What is needed => Below are entries. Copy exactly the lines running from the line that holds "length she heard;" to the line that holds "were the first", with both ends included.

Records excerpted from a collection
········

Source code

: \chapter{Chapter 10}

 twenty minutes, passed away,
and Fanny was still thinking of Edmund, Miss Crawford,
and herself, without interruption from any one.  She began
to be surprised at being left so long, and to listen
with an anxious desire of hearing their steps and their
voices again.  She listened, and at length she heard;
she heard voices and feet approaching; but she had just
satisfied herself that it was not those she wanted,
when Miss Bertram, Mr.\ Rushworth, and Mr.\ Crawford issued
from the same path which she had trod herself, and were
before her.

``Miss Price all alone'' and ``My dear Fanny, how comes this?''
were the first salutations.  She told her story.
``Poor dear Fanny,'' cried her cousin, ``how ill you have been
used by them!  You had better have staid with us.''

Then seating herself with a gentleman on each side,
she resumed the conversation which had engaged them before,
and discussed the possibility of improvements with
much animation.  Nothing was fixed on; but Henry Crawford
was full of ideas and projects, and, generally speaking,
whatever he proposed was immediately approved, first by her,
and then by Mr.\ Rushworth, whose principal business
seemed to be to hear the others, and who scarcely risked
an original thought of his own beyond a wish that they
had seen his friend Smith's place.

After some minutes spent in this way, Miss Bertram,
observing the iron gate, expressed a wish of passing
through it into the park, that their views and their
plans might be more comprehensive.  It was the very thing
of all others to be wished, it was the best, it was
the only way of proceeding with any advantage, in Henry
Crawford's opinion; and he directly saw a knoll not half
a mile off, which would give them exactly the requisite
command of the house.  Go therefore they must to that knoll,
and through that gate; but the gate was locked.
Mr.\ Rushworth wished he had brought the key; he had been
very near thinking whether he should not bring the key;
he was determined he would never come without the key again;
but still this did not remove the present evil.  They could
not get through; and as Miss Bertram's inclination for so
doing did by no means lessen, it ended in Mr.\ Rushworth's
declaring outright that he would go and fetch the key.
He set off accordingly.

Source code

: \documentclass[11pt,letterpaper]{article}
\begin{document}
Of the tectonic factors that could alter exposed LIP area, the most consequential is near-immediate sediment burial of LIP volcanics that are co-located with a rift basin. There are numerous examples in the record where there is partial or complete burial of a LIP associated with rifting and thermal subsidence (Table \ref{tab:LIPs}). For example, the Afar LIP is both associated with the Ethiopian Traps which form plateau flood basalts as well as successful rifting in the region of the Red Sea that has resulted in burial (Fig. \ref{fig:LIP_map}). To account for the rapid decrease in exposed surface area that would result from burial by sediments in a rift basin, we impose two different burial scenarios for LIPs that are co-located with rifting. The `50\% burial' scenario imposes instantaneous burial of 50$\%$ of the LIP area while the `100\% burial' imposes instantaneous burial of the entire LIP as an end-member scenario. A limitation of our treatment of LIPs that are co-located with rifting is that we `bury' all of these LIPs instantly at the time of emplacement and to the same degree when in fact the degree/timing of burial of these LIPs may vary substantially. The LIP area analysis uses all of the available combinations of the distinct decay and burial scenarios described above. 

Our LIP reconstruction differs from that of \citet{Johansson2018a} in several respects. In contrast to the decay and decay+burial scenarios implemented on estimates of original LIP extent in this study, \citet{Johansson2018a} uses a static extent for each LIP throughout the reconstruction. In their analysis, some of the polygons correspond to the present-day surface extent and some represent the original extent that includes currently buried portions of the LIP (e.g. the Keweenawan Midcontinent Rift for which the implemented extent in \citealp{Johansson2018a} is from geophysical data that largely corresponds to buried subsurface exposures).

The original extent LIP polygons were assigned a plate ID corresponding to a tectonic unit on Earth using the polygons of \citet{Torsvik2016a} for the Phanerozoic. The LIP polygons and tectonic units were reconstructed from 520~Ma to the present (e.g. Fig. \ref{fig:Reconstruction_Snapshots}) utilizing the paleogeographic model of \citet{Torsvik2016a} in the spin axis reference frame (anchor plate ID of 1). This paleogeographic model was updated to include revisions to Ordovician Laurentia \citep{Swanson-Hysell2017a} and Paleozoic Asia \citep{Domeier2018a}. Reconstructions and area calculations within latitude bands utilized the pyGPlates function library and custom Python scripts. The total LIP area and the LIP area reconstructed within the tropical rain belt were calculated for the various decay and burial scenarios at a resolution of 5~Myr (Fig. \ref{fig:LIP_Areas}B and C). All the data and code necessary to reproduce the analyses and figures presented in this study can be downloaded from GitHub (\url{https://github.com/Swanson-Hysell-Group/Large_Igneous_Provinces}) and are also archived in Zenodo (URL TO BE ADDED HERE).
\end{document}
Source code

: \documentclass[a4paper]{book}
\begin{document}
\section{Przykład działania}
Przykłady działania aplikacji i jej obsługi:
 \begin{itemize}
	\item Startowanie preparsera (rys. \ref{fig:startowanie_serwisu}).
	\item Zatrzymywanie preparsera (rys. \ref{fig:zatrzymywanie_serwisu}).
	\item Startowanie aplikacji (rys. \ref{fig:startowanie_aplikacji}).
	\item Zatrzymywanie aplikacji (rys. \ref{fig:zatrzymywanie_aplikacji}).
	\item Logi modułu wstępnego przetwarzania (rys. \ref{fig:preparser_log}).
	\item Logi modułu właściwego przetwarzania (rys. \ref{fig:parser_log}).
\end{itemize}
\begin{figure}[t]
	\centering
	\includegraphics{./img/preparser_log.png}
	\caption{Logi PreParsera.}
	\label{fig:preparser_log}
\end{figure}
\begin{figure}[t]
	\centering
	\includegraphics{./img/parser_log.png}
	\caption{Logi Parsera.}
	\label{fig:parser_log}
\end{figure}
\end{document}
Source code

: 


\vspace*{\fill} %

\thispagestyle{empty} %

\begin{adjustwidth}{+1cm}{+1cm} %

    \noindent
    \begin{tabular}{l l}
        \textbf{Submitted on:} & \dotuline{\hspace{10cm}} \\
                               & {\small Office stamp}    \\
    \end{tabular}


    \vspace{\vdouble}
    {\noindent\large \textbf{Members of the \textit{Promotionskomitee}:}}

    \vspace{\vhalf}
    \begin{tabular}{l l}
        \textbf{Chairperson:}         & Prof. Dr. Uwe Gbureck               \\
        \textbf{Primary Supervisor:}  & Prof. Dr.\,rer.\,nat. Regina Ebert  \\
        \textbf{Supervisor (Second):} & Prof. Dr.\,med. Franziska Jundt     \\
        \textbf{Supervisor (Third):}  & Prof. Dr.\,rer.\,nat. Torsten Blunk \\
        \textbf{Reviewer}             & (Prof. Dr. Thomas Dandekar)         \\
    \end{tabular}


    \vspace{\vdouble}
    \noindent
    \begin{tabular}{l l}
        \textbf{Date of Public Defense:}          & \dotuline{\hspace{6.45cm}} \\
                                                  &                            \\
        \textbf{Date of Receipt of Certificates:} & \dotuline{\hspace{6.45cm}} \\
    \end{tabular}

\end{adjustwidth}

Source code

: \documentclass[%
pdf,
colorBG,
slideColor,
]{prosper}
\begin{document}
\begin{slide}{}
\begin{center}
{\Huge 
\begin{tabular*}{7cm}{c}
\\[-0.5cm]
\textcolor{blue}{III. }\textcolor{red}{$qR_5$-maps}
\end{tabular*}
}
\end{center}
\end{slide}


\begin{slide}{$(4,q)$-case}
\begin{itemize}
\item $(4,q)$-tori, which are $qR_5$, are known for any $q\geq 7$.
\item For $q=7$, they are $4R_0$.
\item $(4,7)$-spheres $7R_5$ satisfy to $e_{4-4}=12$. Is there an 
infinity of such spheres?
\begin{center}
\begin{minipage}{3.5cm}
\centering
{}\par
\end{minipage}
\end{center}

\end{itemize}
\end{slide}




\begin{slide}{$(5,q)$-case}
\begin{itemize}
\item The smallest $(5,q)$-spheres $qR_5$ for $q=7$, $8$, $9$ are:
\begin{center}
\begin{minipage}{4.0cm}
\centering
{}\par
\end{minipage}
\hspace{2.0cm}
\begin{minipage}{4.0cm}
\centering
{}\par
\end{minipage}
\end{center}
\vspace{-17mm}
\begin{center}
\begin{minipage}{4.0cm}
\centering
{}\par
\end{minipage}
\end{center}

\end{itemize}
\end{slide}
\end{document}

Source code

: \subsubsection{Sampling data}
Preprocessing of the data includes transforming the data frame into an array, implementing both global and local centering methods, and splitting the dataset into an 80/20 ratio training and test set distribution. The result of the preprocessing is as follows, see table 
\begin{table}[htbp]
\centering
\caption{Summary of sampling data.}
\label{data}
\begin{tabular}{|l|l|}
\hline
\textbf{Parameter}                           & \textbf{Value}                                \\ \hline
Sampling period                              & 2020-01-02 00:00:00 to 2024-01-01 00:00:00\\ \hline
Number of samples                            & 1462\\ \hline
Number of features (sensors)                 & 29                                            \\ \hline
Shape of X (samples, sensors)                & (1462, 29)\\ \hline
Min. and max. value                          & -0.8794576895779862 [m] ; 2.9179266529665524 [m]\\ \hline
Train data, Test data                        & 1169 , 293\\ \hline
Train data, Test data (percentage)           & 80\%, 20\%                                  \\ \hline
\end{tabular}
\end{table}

········

Solution for this problem =>
voices again.  She listened, and at length she heard;
she heard voices and feet approaching; but she had just
satisfied herself that it was not those she wanted,
when Miss Bertram, Mr.\ Rushworth, and Mr.\ Crawford issued
from the same path which she had trod herself, and were
before her.

``Miss Price all alone'' and ``My dear Fanny, how comes this?''
were the first salutations.  She told her story.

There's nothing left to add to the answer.